▶ _Required work_:
For each line below that holds "Params", return the line as it stands.

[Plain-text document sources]
────────────────────────────────────────
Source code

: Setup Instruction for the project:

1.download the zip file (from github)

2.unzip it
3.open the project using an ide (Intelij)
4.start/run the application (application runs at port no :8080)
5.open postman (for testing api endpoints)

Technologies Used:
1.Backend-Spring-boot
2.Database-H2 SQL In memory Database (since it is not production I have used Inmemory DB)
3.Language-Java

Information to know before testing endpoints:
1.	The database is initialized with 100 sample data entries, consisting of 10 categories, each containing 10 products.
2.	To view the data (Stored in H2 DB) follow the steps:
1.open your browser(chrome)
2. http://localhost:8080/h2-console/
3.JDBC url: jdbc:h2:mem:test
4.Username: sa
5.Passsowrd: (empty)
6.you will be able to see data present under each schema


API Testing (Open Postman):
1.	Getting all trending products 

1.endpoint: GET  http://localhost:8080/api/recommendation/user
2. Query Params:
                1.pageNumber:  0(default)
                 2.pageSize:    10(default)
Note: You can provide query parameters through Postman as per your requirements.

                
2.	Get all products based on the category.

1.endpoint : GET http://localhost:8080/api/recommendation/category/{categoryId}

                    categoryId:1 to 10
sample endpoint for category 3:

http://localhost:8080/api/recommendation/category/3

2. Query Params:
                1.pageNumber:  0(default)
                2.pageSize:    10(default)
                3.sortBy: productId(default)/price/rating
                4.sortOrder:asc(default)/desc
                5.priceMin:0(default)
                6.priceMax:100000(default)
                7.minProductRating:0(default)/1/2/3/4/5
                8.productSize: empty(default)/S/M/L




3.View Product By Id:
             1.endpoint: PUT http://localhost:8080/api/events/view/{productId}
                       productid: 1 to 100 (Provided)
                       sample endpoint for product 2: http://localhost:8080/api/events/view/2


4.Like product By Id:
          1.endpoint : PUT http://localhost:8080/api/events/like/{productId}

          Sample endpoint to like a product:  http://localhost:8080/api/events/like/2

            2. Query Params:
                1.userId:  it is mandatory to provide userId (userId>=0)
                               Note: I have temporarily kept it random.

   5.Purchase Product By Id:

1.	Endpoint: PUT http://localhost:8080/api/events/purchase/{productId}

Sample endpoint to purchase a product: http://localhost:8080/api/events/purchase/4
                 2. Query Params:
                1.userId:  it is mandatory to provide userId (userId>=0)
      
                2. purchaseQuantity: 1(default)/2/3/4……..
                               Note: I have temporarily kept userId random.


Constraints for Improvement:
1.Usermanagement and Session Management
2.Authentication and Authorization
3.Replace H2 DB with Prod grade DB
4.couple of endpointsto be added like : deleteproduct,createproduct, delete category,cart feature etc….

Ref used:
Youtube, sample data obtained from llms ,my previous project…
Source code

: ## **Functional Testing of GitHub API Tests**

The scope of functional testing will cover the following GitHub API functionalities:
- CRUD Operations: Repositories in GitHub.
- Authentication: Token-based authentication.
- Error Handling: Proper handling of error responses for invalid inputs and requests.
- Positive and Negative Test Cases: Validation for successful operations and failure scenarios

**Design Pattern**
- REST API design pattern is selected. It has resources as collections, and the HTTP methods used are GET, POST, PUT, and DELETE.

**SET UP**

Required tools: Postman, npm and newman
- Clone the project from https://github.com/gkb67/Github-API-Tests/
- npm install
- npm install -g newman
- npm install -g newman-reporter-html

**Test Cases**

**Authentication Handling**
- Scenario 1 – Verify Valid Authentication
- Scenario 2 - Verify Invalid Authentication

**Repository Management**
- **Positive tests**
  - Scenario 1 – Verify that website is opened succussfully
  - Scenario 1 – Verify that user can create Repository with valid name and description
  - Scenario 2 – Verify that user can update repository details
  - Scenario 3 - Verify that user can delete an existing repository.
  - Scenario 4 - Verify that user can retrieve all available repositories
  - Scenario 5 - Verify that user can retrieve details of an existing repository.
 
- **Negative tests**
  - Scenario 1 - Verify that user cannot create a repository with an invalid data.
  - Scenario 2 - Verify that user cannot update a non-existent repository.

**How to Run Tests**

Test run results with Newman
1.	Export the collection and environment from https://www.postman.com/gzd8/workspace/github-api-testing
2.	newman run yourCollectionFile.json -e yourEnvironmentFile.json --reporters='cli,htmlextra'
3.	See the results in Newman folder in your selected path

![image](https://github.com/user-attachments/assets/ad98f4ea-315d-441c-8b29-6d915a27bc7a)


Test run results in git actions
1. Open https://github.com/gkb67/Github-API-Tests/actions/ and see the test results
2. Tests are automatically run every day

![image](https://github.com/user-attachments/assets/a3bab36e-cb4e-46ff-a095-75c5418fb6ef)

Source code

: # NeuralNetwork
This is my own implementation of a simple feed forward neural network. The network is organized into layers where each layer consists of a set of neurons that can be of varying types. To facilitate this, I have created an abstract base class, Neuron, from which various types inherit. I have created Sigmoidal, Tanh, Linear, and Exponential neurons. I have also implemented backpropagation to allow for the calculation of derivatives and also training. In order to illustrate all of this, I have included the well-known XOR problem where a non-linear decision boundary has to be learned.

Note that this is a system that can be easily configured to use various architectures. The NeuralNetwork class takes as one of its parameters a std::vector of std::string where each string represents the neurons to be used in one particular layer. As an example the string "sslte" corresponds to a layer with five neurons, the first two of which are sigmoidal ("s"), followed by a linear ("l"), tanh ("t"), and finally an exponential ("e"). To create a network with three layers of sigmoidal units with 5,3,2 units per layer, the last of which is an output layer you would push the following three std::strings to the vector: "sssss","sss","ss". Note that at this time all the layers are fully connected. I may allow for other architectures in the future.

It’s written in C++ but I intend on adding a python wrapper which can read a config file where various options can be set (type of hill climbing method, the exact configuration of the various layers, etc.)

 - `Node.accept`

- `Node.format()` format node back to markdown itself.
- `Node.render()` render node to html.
────────────────────────────────────────
▶ _Solution below_:
2. Query Params:
2. Query Params:
            2. Query Params:
                 2. Query Params:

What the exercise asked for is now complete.